WHAT NEEDS TO BE DONE =
Nothing outside the range below should be printed. Output exactly the lines from the line with "- **Neuromodulatory:** Pertaining" to the line with "### Expanded Definition", both included.

Saved data entries:
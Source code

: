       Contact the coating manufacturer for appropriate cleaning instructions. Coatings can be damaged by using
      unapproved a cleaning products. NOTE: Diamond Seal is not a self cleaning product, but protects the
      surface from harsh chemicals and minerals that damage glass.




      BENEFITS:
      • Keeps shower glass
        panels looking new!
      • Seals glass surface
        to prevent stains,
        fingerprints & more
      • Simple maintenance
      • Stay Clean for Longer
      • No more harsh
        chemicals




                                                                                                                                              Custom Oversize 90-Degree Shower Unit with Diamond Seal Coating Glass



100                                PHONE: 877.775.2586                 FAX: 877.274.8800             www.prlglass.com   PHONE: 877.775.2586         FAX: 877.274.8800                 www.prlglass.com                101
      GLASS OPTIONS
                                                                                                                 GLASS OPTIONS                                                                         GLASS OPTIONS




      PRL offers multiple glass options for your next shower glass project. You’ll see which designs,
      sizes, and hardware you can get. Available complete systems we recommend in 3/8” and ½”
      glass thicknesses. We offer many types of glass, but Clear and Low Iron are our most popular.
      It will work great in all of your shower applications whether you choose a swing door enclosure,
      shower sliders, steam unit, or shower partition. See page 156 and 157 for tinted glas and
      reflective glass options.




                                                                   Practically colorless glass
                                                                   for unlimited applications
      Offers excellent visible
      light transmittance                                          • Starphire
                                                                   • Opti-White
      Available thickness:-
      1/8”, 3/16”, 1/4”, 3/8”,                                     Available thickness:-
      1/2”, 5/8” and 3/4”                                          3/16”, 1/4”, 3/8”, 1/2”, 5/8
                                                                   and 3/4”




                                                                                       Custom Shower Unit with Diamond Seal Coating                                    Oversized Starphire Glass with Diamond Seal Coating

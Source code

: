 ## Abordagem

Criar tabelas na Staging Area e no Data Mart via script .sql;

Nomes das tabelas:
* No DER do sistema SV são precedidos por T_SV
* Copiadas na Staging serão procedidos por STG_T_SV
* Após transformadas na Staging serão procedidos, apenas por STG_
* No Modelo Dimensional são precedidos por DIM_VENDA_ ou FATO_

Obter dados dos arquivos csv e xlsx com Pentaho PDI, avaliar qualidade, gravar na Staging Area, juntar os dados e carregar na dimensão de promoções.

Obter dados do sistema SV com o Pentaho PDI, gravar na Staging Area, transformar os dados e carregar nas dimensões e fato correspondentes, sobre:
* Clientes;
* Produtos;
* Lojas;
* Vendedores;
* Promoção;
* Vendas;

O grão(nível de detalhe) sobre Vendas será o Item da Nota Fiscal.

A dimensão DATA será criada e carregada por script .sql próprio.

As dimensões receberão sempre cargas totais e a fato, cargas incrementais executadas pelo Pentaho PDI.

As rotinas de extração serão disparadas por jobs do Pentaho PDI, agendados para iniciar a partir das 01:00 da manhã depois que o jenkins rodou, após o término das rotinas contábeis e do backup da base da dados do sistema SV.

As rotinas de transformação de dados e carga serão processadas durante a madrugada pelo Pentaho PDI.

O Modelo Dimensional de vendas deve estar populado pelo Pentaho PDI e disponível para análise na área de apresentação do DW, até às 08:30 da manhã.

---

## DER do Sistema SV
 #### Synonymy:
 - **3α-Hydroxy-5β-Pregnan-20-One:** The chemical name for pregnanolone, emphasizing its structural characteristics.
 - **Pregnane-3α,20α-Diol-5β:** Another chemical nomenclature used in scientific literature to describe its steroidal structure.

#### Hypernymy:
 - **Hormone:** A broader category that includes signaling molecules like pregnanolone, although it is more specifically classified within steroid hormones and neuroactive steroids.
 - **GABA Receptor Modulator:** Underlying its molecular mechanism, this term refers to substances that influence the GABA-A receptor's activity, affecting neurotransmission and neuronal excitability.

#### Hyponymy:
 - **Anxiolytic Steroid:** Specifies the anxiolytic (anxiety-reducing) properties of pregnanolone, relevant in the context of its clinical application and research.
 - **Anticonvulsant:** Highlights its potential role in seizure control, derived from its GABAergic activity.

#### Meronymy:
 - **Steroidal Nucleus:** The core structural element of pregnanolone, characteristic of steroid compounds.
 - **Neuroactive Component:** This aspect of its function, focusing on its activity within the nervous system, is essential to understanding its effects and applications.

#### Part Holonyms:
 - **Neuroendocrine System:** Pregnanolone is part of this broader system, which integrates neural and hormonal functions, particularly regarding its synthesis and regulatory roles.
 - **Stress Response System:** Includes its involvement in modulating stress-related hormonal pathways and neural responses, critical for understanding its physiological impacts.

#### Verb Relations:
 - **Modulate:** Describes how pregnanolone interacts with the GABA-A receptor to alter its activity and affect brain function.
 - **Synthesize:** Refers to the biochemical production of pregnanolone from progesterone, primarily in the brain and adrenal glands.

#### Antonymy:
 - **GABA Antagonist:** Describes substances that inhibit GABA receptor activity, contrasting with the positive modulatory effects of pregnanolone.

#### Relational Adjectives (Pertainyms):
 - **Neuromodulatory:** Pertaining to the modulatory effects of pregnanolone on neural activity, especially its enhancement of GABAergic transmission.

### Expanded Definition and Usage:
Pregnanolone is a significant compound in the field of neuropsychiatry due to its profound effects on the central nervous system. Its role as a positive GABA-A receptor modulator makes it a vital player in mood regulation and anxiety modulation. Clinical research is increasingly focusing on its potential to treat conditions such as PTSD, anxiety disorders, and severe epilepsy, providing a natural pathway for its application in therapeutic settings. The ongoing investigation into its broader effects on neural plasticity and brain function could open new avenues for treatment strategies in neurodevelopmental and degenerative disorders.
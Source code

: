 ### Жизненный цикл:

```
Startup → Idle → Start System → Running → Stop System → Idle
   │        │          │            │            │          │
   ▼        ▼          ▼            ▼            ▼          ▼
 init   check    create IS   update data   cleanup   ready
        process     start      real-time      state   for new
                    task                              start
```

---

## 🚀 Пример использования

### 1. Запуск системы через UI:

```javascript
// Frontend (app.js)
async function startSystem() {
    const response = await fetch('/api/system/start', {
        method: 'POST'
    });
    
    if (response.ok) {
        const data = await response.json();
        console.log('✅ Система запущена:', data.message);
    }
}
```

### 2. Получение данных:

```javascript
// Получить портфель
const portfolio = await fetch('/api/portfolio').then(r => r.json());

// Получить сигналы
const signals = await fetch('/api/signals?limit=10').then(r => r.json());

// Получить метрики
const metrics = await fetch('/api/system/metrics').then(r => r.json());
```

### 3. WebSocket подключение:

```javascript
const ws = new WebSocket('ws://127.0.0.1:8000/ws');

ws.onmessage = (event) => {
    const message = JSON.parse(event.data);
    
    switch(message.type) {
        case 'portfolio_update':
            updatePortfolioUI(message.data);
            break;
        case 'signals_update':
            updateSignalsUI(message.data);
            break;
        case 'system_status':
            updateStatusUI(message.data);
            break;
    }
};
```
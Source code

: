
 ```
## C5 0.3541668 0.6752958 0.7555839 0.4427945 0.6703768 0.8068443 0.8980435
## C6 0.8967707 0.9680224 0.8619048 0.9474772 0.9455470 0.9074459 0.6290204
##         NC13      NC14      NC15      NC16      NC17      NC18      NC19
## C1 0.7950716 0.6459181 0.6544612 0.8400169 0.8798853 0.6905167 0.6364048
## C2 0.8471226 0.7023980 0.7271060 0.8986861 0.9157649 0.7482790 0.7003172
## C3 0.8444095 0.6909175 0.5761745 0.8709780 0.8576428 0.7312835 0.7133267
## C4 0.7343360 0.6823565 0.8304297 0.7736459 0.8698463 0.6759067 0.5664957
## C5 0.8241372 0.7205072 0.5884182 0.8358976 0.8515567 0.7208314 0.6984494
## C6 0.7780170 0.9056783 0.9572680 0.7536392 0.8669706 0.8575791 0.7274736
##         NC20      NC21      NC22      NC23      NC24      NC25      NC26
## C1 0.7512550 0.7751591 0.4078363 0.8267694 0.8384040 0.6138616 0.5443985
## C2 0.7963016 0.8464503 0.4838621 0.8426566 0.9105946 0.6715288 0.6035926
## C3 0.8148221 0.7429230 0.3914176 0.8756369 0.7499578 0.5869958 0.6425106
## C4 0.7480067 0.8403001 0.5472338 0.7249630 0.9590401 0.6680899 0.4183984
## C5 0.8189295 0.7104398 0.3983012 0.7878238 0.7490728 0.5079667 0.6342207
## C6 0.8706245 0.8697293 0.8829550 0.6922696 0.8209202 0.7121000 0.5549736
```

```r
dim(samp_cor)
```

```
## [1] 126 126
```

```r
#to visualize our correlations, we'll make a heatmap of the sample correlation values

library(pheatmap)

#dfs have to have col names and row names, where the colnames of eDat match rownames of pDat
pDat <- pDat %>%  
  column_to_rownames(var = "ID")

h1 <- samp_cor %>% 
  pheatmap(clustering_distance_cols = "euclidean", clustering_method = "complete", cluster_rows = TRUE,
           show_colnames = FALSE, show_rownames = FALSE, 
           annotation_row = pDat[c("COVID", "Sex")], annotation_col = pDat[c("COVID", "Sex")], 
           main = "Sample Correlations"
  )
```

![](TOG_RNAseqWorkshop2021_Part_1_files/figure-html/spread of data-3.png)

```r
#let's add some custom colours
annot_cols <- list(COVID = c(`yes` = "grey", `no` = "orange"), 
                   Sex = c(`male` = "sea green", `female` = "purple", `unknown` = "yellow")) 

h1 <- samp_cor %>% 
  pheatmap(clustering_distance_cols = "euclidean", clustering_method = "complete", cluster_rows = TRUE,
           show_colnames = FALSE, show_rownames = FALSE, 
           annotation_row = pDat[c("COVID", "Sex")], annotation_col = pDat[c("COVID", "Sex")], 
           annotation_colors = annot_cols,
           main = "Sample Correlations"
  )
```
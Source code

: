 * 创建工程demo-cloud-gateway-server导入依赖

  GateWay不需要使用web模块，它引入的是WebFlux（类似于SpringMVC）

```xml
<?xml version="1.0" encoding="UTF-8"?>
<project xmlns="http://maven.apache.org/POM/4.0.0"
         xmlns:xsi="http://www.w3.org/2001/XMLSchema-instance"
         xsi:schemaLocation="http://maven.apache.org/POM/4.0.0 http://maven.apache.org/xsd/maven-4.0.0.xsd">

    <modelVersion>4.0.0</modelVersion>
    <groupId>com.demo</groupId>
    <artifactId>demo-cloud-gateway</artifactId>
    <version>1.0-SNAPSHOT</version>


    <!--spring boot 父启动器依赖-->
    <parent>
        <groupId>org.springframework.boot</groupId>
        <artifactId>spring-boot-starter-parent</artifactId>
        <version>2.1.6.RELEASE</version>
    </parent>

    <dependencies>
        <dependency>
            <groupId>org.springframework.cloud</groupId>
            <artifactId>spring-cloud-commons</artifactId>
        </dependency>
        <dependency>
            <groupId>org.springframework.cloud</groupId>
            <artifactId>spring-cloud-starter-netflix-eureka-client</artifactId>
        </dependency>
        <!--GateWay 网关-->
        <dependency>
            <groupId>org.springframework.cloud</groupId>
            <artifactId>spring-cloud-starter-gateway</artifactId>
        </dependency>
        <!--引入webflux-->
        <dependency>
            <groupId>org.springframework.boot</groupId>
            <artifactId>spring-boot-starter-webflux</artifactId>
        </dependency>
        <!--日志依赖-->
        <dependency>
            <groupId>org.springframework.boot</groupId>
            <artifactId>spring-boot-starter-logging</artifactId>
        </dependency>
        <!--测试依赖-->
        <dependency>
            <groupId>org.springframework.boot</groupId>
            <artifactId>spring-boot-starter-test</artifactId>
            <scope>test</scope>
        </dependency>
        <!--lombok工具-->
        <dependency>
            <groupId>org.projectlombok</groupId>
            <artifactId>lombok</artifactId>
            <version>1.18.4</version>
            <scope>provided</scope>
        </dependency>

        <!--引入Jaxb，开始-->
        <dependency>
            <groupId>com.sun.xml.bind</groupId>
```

YOUR SOLUTION =
 - **Neuromodulatory:** Pertaining to the modulatory effects of pregnanolone on neural activity, especially its enhancement of GABAergic transmission.

### Expanded Definition and Usage:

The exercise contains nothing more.